The Rise of Iconoclasm 

Iconoclasm has no clear Christian precedents, regardless of what Protestant scholars would later read into scattered references to the abuse of icons in the Patristic sources during the Reformation (and at this point I believe J.M. Hussey’s history differs from contemporary evidence and the teachings of the Fathers). The few references that exist are either out of context or do not appear until the iconoclasts used them in the 8th century (when there was heavy forgery and myth-making on both sides). Even Jerome’s famous translation of the iconoclastic letter of Epiphanius of Salamis (d. 403), describing his destruction of an embroidered icon hanging in a church in the early 4th century, was not only ignored by contemporaries, but directly controverted by such luminaries as St.

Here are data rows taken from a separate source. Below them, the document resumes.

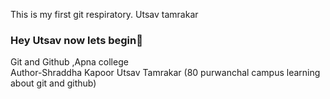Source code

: This is my first git respiratory.
Utsav tamrakar
<br>
### Hey Utsav now lets begin👋
Git and Github ,Apna college
<br>
Author-Shraddha Kapoor
Utsav Tamrakar (80 purwanchal campus learning about git and github)



<!--
**Utsav-Tamrakar/Utsav-Tamrakar** is a ✨ _special_ ✨ repository because its `README.md` (this file) appears on your GitHub profile.

Here are some ideas to get you started:

- 🔭 I’m currently working on ...
- 🌱 I’m currently learning ...
- 👯 I’m looking to collaborate on ...
- 🤔 I’m looking for help with ...
- 💬 Ask me about ...
- 📫 How to reach me: ...
- 😄 Pronouns: ...
- ⚡ Fun fact: ...
-->
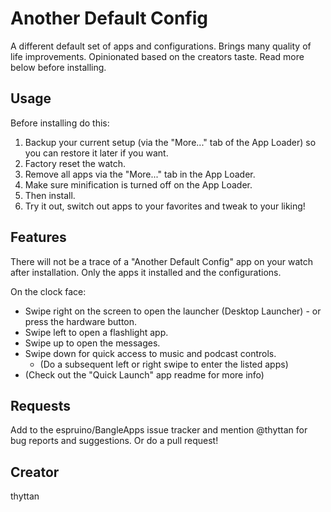 # Another Default Config

A different default set of apps and configurations. Brings many quality of life improvements. Opinionated based on the creators taste. Read more below before installing.

## Usage

Before installing do this:

1. Backup your current setup (via the "More..." tab of the App Loader) so you can restore it later if you want.
2. Factory reset the watch.
3. Remove all apps via the "More..." tab in the App Loader.
4. Make sure minification is turned off on the App Loader.
5. Then install.
6. Try it out, switch out apps to your favorites and tweak to your liking!

## Features

There will not be a trace of a "Another Default Config" app on your watch after installation. Only the apps it installed and the configurations.

On the clock face:
- Swipe right on the screen to open the launcher (Desktop Launcher) - or press the hardware button.
- Swipe left to open a flashlight app.
- Swipe up to open the messages.
- Swipe down for quick access to music and podcast controls.
  - (Do a subsequent left or right swipe to enter the listed apps)
- (Check out the "Quick Launch" app readme for more info)

## Requests

Add to the espruino/BangleApps issue tracker and mention @thyttan for bug reports and suggestions. Or do a pull request!

## Creator

thyttan
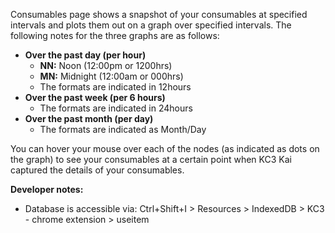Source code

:Consumables page shows a snapshot of your consumables at specified intervals and plots them out on a graph over specified intervals. The following notes for the three graphs are as follows:

-   **Over the past day (per hour)**
    -   **NN:** Noon (12:00pm or 1200hrs)
    -   **MN:** Midnight (12:00am or 000hrs)
    -   The formats are indicated in 12hours
-   **Over the past week (per 6 hours)**
    -   The formats are indicated in 24hours
-   **Over the past month (per day)**
    -   The formats are indicated as Month/Day

You can hover your mouse over each of the nodes (as indicated as dots on the graph) to see your consumables at a certain point when KC3 Kai captured the details of your consumables.

**Developer notes:**

-   Database is accessible via: Ctrl+Shift+I &gt; Resources &gt; IndexedDB &gt; KC3 - chrome extension &gt; useitem

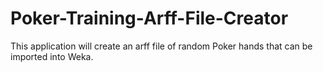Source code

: # Poker-Training-Arff-File-Creator
This application will create an arff file of random Poker hands that can be imported into Weka.
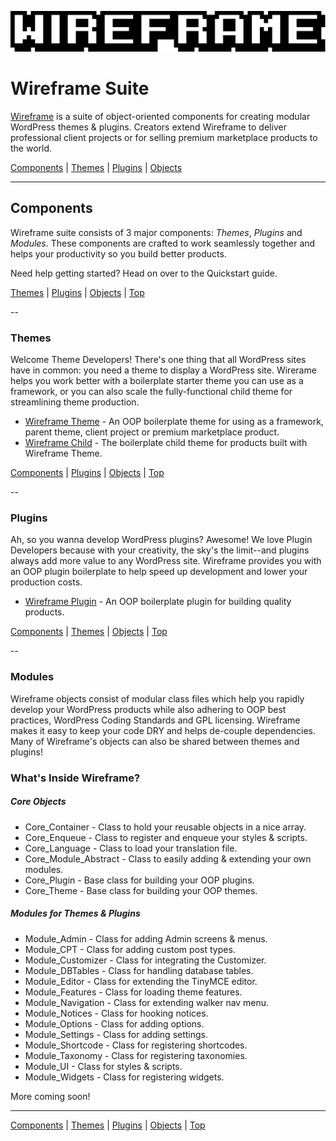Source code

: ![Wireframe logo](wireframe-branding/mixatheme-wireframe-logo-fill.gif)

# Wireframe Suite

[Wireframe](https://github.com/mixatheme/Wireframe) is a suite of object-oriented components for creating modular WordPress themes & plugins. Creators extend Wireframe to deliver professional client projects or for selling premium marketplace products to the world.

[Components](https://github.com/mixatheme/Wireframe#components) | 
[Themes](https://github.com/mixatheme/Wireframe#themes) | [Plugins](https://github.com/mixatheme/Wireframe#plugins) | [Objects](https://github.com/mixatheme/Wireframe#objects)

---

## Components

Wireframe suite consists of 3 major components: *Themes*, *Plugins* and *Modules*. These components are crafted to work seamlessly together and helps your productivity so you build better products.

Need help getting started? Head on over to the Quickstart guide.

[Themes](https://github.com/mixatheme/Wireframe#themes) | [Plugins](https://github.com/mixatheme/Wireframe#plugins) | [Objects](https://github.com/mixatheme/Wireframe#objects) | [Top](https://github.com/mixatheme/Wireframe#wireframe-suite)

--

### Themes

Welcome Theme Developers! There's one thing that all WordPress sites have in common: you need a theme to display a WordPress site. Wirerame helps you work better with a boilerplate starter theme you can use as a framework, or you can also scale the fully-functional child theme for streamlining theme production.

* [Wireframe Theme](https://github.com/mixatheme/wireframe-theme) - An OOP boilerplate theme for using as a framework, parent theme, client project or premium marketplace product.
* [Wireframe Child](https://github.com/mixatheme/wireframe-child) - The boilerplate child theme for products built with Wireframe Theme.

[Components](https://github.com/mixatheme/Wireframe#components) | 
[Plugins](https://github.com/mixatheme/Wireframe#plugins) | [Objects](https://github.com/mixatheme/Wireframe#objects) | [Top](https://github.com/mixatheme/Wireframe#wireframe-suite)

--

### Plugins

Ah, so you wanna develop WordPress plugins? Awesome! We love Plugin Developers because with your creativity, the sky's the limit--and plugins always add more value to any WordPress site. Wireframe provides you with an OOP plugin boilerplate to help speed up development and lower your production costs.

* [Wireframe Plugin](https://github.com/mixatheme/wp-wireframe-plugin) - An OOP boilerplate plugin for building quality products.

[Components](https://github.com/mixatheme/Wireframe#components) | 
[Themes](https://github.com/mixatheme/Wireframe#themes) | [Objects](https://github.com/mixatheme/Wireframe#objects) | [Top](https://github.com/mixatheme/Wireframe#wireframe-suite)

--

### Modules

Wireframe objects consist of modular class files which help you rapidly develop your WordPress products while also adhering to OOP best practices, WordPress Coding Standards and GPL licensing. Wireframe makes it easy to keep your code DRY and helps de-couple dependencies. Many of Wireframe's objects can also be shared between themes and plugins!

### What's Inside Wireframe?

##### Core Objects

* Core_Container - Class to hold your reusable objects in a nice array.
* Core_Enqueue - Class to register and enqueue your styles & scripts.
* Core_Language - Class to load your translation file.
* Core_Module_Abstract - Class to easily adding & extending your own modules.
* Core_Plugin - Base class for building your OOP plugins.
* Core_Theme - Base class for building your OOP themes.

##### Modules for Themes & Plugins

* Module_Admin - Class for adding Admin screens & menus.
* Module_CPT - Class for adding custom post types.
* Module_Customizer - Class for integrating the Customizer.
* Module_DBTables - Class for handling database tables.
* Module_Editor - Class for extending the TinyMCE editor.
* Module_Features - Class for loading theme features.
* Module_Navigation - Class for extending walker nav menu.
* Module_Notices - Class for hooking notices.
* Module_Options - Class for adding options.
* Module_Settings - Class for adding settings.
* Module_Shortcode - Class for registering shortcodes.
* Module_Taxonomy - Class for registering taxonomies.
* Module_UI - Class for styles & scripts.
* Module_Widgets - Class for registering widgets.

More coming soon!

---

[Components](https://github.com/mixatheme/Wireframe#components) | 
[Themes](https://github.com/mixatheme/Wireframe#themes) | [Plugins](https://github.com/mixatheme/Wireframe#plugins) | [Objects](https://github.com/mixatheme/Wireframe#objects) | [Top](https://github.com/mixatheme/Wireframe#wireframe-suite)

Basil the Great, St. Gregory of Nyssa, and by classical Judaism - from whence some of the best-preserved illustrated calendars and mosaics in in Late Roman history have been found by archeologists on Synagogue floors. 

Islam, with its severe reaction to Christian Roman civilization, and its insatiable desire for world domination, was the preeminent iconoclastic force in the medieval world. Islamic Iconoclasm was not just a religious force, but was also a political and social weapon, used to wipe out all remnants of the former civilizations of the conquered, uniting them into a new, pan-Arab identity. Iconoclasm was its most effective form of propaganda. Islamic military and political success challenged the way in which Christian millennialism had defined the comfortable humanist relationship between Church and State as an icon of the Kingdom of God, in which the human person could thrive in a combination of new and old, Classical pagan and Christian. As Byzantium lost the ground that Emperor Heraclius once gained in his conflict with the Persian Sassanids and against the Arabs, the new realities were hard for the Byzantine political system to bear. This feeling of dread was quickly interpreted into a theological reaction.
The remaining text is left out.